Il ruolo dell’incidenza dei casi
Il Ministero della Salute ha deciso di dare anche un ruolo all’incidenza dei casi: si tratta di una novità introdotta nel monitoraggio solo a gennaio. La soglia è 50 casi settimanali ogni 100.000 abitanti ed è stata scelta perché quando viene superata i servizi sanitari iniziano a mostrare i primi segni di criticità. La soglia di 50 casi per 100.000 abitanti era stata adottata nel corso del 2020 anche dalla Germania, che poi però l’aveva rimossa in quanto tutte le regioni la superavano.
Va tenuto a mente che l’incidenza non è calcolata a partire dai dati diffusi dalla Protezione Civile, ma dal database dell’Iss. I dati sono quindi retrodatati a quando è stato prelevato il tampone che ha rilevato la positività, mentre quelli che vediamo giornalieri si riferiscono a quando il laboratorio ha analizzato il tampone (tra prelievo e analisi possono passare alcuni giorni).
Come si decidono i colori
Come abbiamo detto all’inizio, per determinare il colore della regione bisogna mettere insieme l’incidenza dei, l’indice Rt e il rischio.

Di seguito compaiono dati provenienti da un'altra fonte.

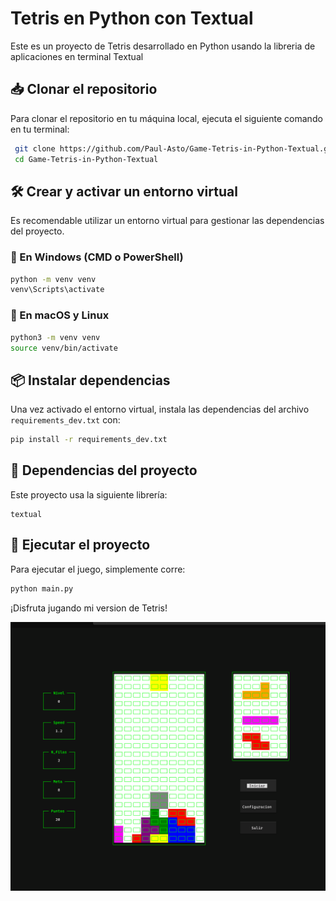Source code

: # Tetris en Python con Textual

Este es un proyecto de Tetris desarrollado en Python usando la libreria de aplicaciones en terminal Textual

## 📥 Clonar el repositorio

Para clonar el repositorio en tu máquina local, ejecuta el siguiente comando en tu terminal:

```sh
 git clone https://github.com/Paul-Asto/Game-Tetris-in-Python-Textual.git
 cd Game-Tetris-in-Python-Textual
```

## 🛠️ Crear y activar un entorno virtual

Es recomendable utilizar un entorno virtual para gestionar las dependencias del proyecto.

### 🔹 En Windows (CMD o PowerShell)
```sh
python -m venv venv
venv\Scripts\activate
```

### 🔹 En macOS y Linux
```sh
python3 -m venv venv
source venv/bin/activate
```

## 📦 Instalar dependencias

Una vez activado el entorno virtual, instala las dependencias del archivo `requirements_dev.txt` con:

```sh
pip install -r requirements_dev.txt
```

## 📜 Dependencias del proyecto

Este proyecto usa la siguiente librería:

```
textual
```

## 🚀 Ejecutar el proyecto

Para ejecutar el juego, simplemente corre:

```sh
python main.py
```

¡Disfruta jugando mi version de Tetris! 


<img src="assets/gift_tetris.gif" width="800px">

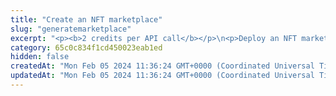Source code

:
 ```yaml
---
title: "Create an NFT marketplace"
slug: "generatemarketplace"
excerpt: "<p><b>2 credits per API call</b></p>\n<p>Deploy an NFT marketplace smart contract on the blockchain. With a deployed marketplace smart contract, you and your customers can create new  listings for assets such as non-fungible tokens and combinations of token types as described by the ERC-721 and ERC-1155 standards on the Ethereum blockchain or by the equivalent standards on the other blockchains. As the marketplace operator, you can set a fee as a percentage of the asset price that will be paid on top of the asset price.</p>\n<p>The purchase process looks like the following:</p>\n<ol>\n<li>The seller <a href=\"#operation/SellAssetOnMarketplace\">creates a listing for an asset on the NFT marketplace</a>. The listing can be offered for the native blockchain assets (for example, ETH, BSC, and so on) or for the fungible tokens of the blockchain.</li>\n<li>The seller <a href=\"https://apidoc.tatum.io/tag/Auction#operation/ApproveNftAuctionSpending\" target=\"_blank\">allows the marketplace smart contract to transfer the asset that they are selling</a>.</li>\n<li>A buyer buys the asset.\n<ul><li>If the buyer wants to pay with the <b>native blockchain assets</b>, they <a href=\"#operation/BuyAssetOnMarketplace\">make the purchase</a> (the <code>buyAssetFromListing()</code> method is called against the marketplace smart contract) and send the required amount of the native assets to the marketplace smart contract.</li>\n<li>If the buyer wants to pay with the <b>fungible tokens</b>:\n<ol><li>The buyer <a href=\"https://apidoc.tatum.io/tag/Fungible-Tokens-(ERC-20-or-compatible)#operation/Erc20Approve\" target=\"_blank\">allows the marketplace smart contract to access their tokens</a> and makes the purchase (the <code>buyAssetFromListing()</code> method is called against the marketplace smart contract).</li>\n<li>The marketplace smart contract deducts the required amount of tokens from the smart contract where the buyer holds the tokens.</li></ol></li></ul></li>\n<li>The marketplace smart contract transfers the asset to the buyer, transfers the asset price to the seller, and sends the fee to the marketplace fee recipient.</li>\n</ol>\n<p>This API is supported for the following blockchains:</p>\n<ul>\n<li>BNB Smart Chain</li>\n<li>Celo</li>\n<li>Ethereum</li>\n<li>Harmony</li>\n<li>Klaytn</li>\n<li>Polygon</li>\n<li>Solana (in <b>alpha</b>)</li>\n</ul>\n<p><b>Signing a transaction</b><br/>\nWhen deploying an NFT marketplace smart contract, you are charged a fee for the transaction, and you must sign the transaction with the private key of the blockchain address from which the fee will be deducted.</p>\n<p>Providing the private key in the API is not a secure way of signing transactions, because the private key can be stolen or exposed. Your private keys should never leave your security perimeter. You should use the private keys only for testing a solution you are building on the <b>testnet</b> of a blockchain.</p>\n<p>For signing transactions on the <b>mainnet</b>, we strongly recommend that you use the Tatum <a href=\"https://github.com/tatumio/tatum-kms\" target=\"_blank\">Key Management System (KMS)</a> and provide the signature ID instead of the private key in the API. Alternatively, you can use the <a href=\"https://github.com/tatumio/tatum-js/tree/v2\" target=\"_blank\">Tatum JavaScript client</a>.</p>"
category: 65c0c834f1cd450023eab1ed
hidden: false
createdAt: "Mon Feb 05 2024 11:36:24 GMT+0000 (Coordinated Universal Time)"
updatedAt: "Mon Feb 05 2024 11:36:24 GMT+0000 (Coordinated Universal Time)"
---
```


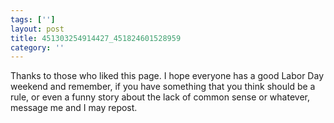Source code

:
 ```yaml
---
tags: ['']
layout: post
title: 451303254914427_451824601528959
category: ''
---
```

Thanks to those who liked this page. I hope everyone has a good Labor Day weekend and remember, if you have something that you think should be a rule, or even a funny story about the lack of common sense or whatever, message me and I may repost.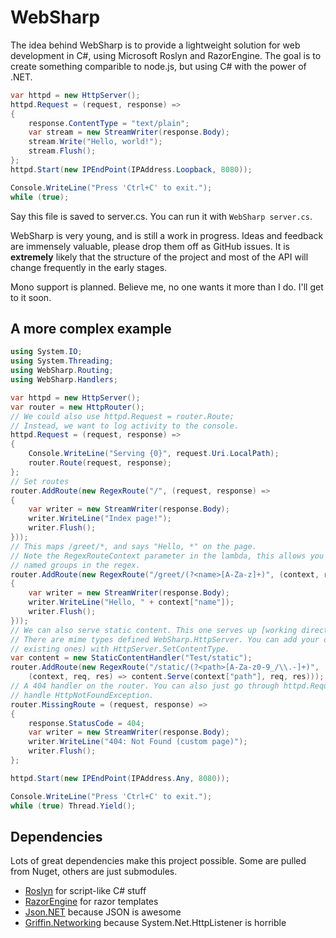# WebSharp

The idea behind WebSharp is to provide a lightweight solution for web development in C#,
using Microsoft Roslyn and RazorEngine. The goal is to create something comparible to
node.js, but using C# with the power of .NET.

```csharp
var httpd = new HttpServer();
httpd.Request = (request, response) =>
{
    response.ContentType = "text/plain";
    var stream = new StreamWriter(response.Body);
    stream.Write("Hello, world!");
    stream.Flush();
};
httpd.Start(new IPEndPoint(IPAddress.Loopback, 8080));

Console.WriteLine("Press 'Ctrl+C' to exit.");
while (true);
```

Say this file is saved to server.cs. You can run it with `WebSharp server.cs`.

WebSharp is very young, and is still a work in progress. Ideas and feedback are immensely
valuable, please drop them off as GitHub issues. It is **extremely** likely that the structure
of the project and most of the API will change frequently in the early stages.

Mono support is planned. Believe me, no one wants it more than I do. I'll get to it soon.

## A more complex example

```csharp
using System.IO;
using System.Threading;
using WebSharp.Routing;
using WebSharp.Handlers;

var httpd = new HttpServer();
var router = new HttpRouter();
// We could also use httpd.Request = router.Route;
// Instead, we want to log activity to the console.
httpd.Request = (request, response) =>
{
	Console.WriteLine("Serving {0}", request.Uri.LocalPath);
	router.Route(request, response);
};
// Set routes
router.AddRoute(new RegexRoute("/", (request, response) =>
{
	var writer = new StreamWriter(response.Body);
	writer.WriteLine("Index page!");
	writer.Flush();
}));
// This maps /greet/*, and says "Hello, *" on the page.
// Note the RegexRouteContext parameter in the lambda, this allows you to access
// named groups in the regex.
router.AddRoute(new RegexRoute("/greet/(?<name>[A-Za-z]+)", (context, request, response) =>
{
	var writer = new StreamWriter(response.Body);
	writer.WriteLine("Hello, " + context["name"]);
	writer.Flush();
}));
// We can also serve static content. This one serves up [working directory]/Test/static
// There are mime types defined WebSharp.HttpServer. You can add your own (or override
// existing ones) with HttpServer.SetContentType.
var content = new StaticContentHandler("Test/static");
router.AddRoute(new RegexRoute("/static/(?<path>[A-Za-z0-9_/\\.-]+)",
    (context, req, res) => content.Serve(context["path"], req, res)));
// A 404 handler on the router. You can also just go through httpd.RequestException and
// handle HttpNotFoundException.
router.MissingRoute = (request, response) =>
{
	response.StatusCode = 404;
	var writer = new StreamWriter(response.Body);
	writer.WriteLine("404: Not Found (custom page)");
	writer.Flush();
};

httpd.Start(new IPEndPoint(IPAddress.Any, 8080));

Console.WriteLine("Press 'Ctrl+C' to exit.");
while (true) Thread.Yield();
```

## Dependencies

Lots of great dependencies make this project possible. Some are pulled from Nuget, others
are just submodules.

* [Roslyn](http://msdn.microsoft.com/en-us/vstudio/roslyn.aspx) for script-like C# stuff
* [RazorEngine](https://github.com/Antaris/RazorEngine) for razor templates
* [Json.NET](http://json.codeplex.com/) because JSON is awesome
* [Griffin.Networking](https://github.com/jgauffin/griffin.networking) because System.Net.HttpListener is horrible
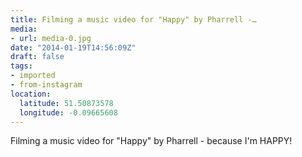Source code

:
 ```yaml
---
title: Filming a music video for "Happy" by Pharrell -…
media:
- url: media-0.jpg
date: "2014-01-19T14:56:09Z"
draft: false
tags:
- imported
- from-instagram
location:
  latitude: 51.50873578
  longitude: -0.09665608
---
```

Filming a music video for "Happy" by Pharrell - because I'm HAPPY!
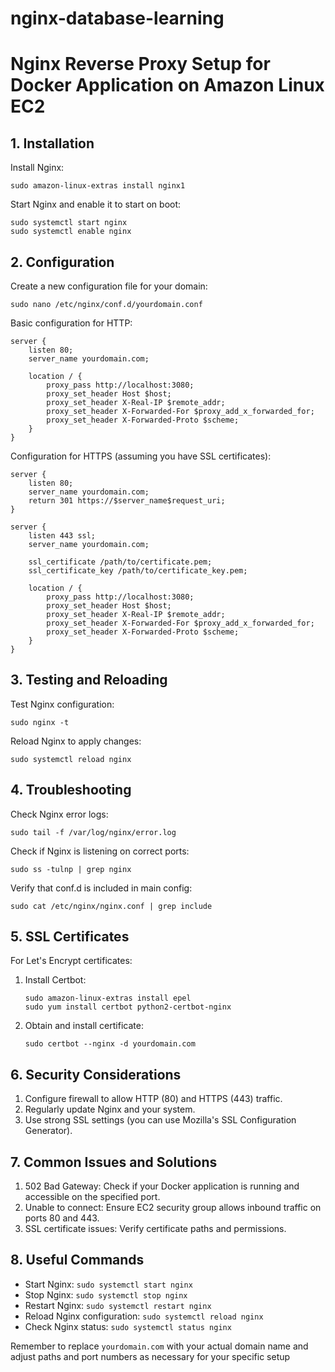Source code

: # nginx-database-learning

# Nginx Reverse Proxy Setup for Docker Application on Amazon Linux EC2

## 1. Installation

Install Nginx:
```
sudo amazon-linux-extras install nginx1
```

Start Nginx and enable it to start on boot:
```
sudo systemctl start nginx
sudo systemctl enable nginx
```

## 2. Configuration

Create a new configuration file for your domain:
```
sudo nano /etc/nginx/conf.d/yourdomain.conf
```

Basic configuration for HTTP:
```nginx
server {
    listen 80;
    server_name yourdomain.com;

    location / {
        proxy_pass http://localhost:3080;
        proxy_set_header Host $host;
        proxy_set_header X-Real-IP $remote_addr;
        proxy_set_header X-Forwarded-For $proxy_add_x_forwarded_for;
        proxy_set_header X-Forwarded-Proto $scheme;
    }
}
```

Configuration for HTTPS (assuming you have SSL certificates):
```nginx
server {
    listen 80;
    server_name yourdomain.com;
    return 301 https://$server_name$request_uri;
}

server {
    listen 443 ssl;
    server_name yourdomain.com;

    ssl_certificate /path/to/certificate.pem;
    ssl_certificate_key /path/to/certificate_key.pem;

    location / {
        proxy_pass http://localhost:3080;
        proxy_set_header Host $host;
        proxy_set_header X-Real-IP $remote_addr;
        proxy_set_header X-Forwarded-For $proxy_add_x_forwarded_for;
        proxy_set_header X-Forwarded-Proto $scheme;
    }
}
```

## 3. Testing and Reloading

Test Nginx configuration:
```
sudo nginx -t
```

Reload Nginx to apply changes:
```
sudo systemctl reload nginx
```

## 4. Troubleshooting

Check Nginx error logs:
```
sudo tail -f /var/log/nginx/error.log
```

Check if Nginx is listening on correct ports:
```
sudo ss -tulnp | grep nginx
```

Verify that conf.d is included in main config:
```
sudo cat /etc/nginx/nginx.conf | grep include
```

## 5. SSL Certificates

For Let's Encrypt certificates:
1. Install Certbot:
   ```
   sudo amazon-linux-extras install epel
   sudo yum install certbot python2-certbot-nginx
   ```

2. Obtain and install certificate:
   ```
   sudo certbot --nginx -d yourdomain.com
   ```

## 6. Security Considerations

1. Configure firewall to allow HTTP (80) and HTTPS (443) traffic.
2. Regularly update Nginx and your system.
3. Use strong SSL settings (you can use Mozilla's SSL Configuration Generator).

## 7. Common Issues and Solutions

1. 502 Bad Gateway: Check if your Docker application is running and accessible on the specified port.
2. Unable to connect: Ensure EC2 security group allows inbound traffic on ports 80 and 443.
3. SSL certificate issues: Verify certificate paths and permissions.

## 8. Useful Commands

- Start Nginx: `sudo systemctl start nginx`
- Stop Nginx: `sudo systemctl stop nginx`
- Restart Nginx: `sudo systemctl restart nginx`
- Reload Nginx configuration: `sudo systemctl reload nginx`
- Check Nginx status: `sudo systemctl status nginx`

Remember to replace `yourdomain.com` with your actual domain name and adjust paths and port numbers as necessary for your specific setup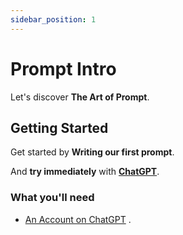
 ```yaml
---
sidebar_position: 1
---
```


# Prompt Intro

Let's discover **The Art of Prompt**.

## Getting Started

Get started by **Writing our first prompt**.

And **try immediately** with **[ChatGPT](https://chat.openai.com)**.

### What you'll need

- [An Account on ChatGPT](https://chat.openai.comd/) .



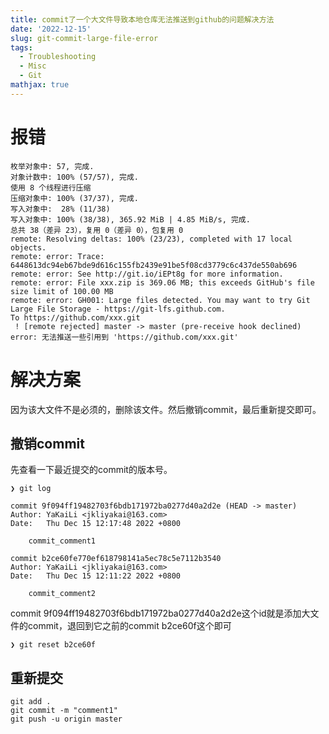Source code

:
 ```yaml
---
title: commit了一个大文件导致本地仓库无法推送到github的问题解决方法
date: '2022-12-15'
slug: git-commit-large-file-error
tags:
  - Troubleshooting
  - Misc
  - Git
mathjax: true
---
```

# 报错
```shell
枚举对象中: 57, 完成.
对象计数中: 100% (57/57), 完成.
使用 8 个线程进行压缩
压缩对象中: 100% (37/37), 完成.
写入对象中:  28% (11/38)
写入对象中: 100% (38/38), 365.92 MiB | 4.85 MiB/s, 完成.
总共 38（差异 23），复用 0（差异 0），包复用 0
remote: Resolving deltas: 100% (23/23), completed with 17 local objects.
remote: error: Trace: 6448613dc94eb67bde9d616c155fb2439e91be5f08cd3779c6c437de550ab696
remote: error: See http://git.io/iEPt8g for more information.
remote: error: File xxx.zip is 369.06 MB; this exceeds GitHub's file size limit of 100.00 MB
remote: error: GH001: Large files detected. You may want to try Git Large File Storage - https://git-lfs.github.com.
To https://github.com/xxx.git
 ! [remote rejected] master -> master (pre-receive hook declined)
error: 无法推送一些引用到 'https://github.com/xxx.git'
```

# 解决方案
因为该大文件不是必须的，删除该文件。然后撤销commit，最后重新提交即可。

## 撤销commit
先查看一下最近提交的commit的版本号。

```shell
❯ git log 

commit 9f094ff19482703f6bdb171972ba0277d40a2d2e (HEAD -> master)
Author: YaKaiLi <jkliyakai@163.com>
Date:   Thu Dec 15 12:17:48 2022 +0800

    commit_comment1

commit b2ce60fe770ef618798141a5ec78c5e7112b3540
Author: YaKaiLi <jkliyakai@163.com>
Date:   Thu Dec 15 12:11:22 2022 +0800

    commit_comment2

```

commit 9f094ff19482703f6bdb171972ba0277d40a2d2e这个id就是添加大文件的commit，退回到它之前的commit b2ce60f这个即可

```shell
❯ git reset b2ce60f
```

## 重新提交
```git
git add .
git commit -m "comment1"
git push -u origin master
```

Ci sono 24 combinazioni possibili che portano a determinare i quattro colori, secondo il seguente schema.
Incidenza minore ai 50 casi ogni 100.000 abitanti:
- Rischio basso
- Scenario 1: bianca
- Scenario 2 o 3 o 4: gialla
- Rischio moderato: gialla (indipendentemente dallo scenario)
- Rischio alto
- Scenario 1 o 2: gialla
- Scenario 3: arancione
- Scenario 4: rossa
Incidenza maggiore ai 50 casi ogni 100.000 abitanti:
- Rischio basso: gialla (indipendentemente dallo scenario)
- Rischio moderato
- Scenario 1: gialla
- Scenario 2: arancione
- Scenario 3 o 4: rossa
- Rischio alto
- Scenario 1 o 2: arancione
- Scenario 3 o 4: rossa
Una regione passa a un colore più grave appena il monitoraggio indica il peggioramento della situazione, mentre il passaggio a un colore migliore è più complesso. Serve che siano passati almeno 14 giorni dal precedente cambio di colore e che per tre monitoraggi consecutivi sia indicato un colore ipotetico migliore di quello assegnato. Non si può inoltre scendere di più di un colore alla volta e i 14 giorni sono riducibili a discrezione della cabina di regia a 7.
Esempio pratico: oggi a una regione viene assegnato il colore rosso perché a rischio alto e con Rt superiore a 1,5, ma se poi per tre settimane ha il colore giallo potrà allora passare all’arancione. A quel punto dopo altre tre settimane in arancione (ma sempre con un teorico giallo) potrà passare al giallo.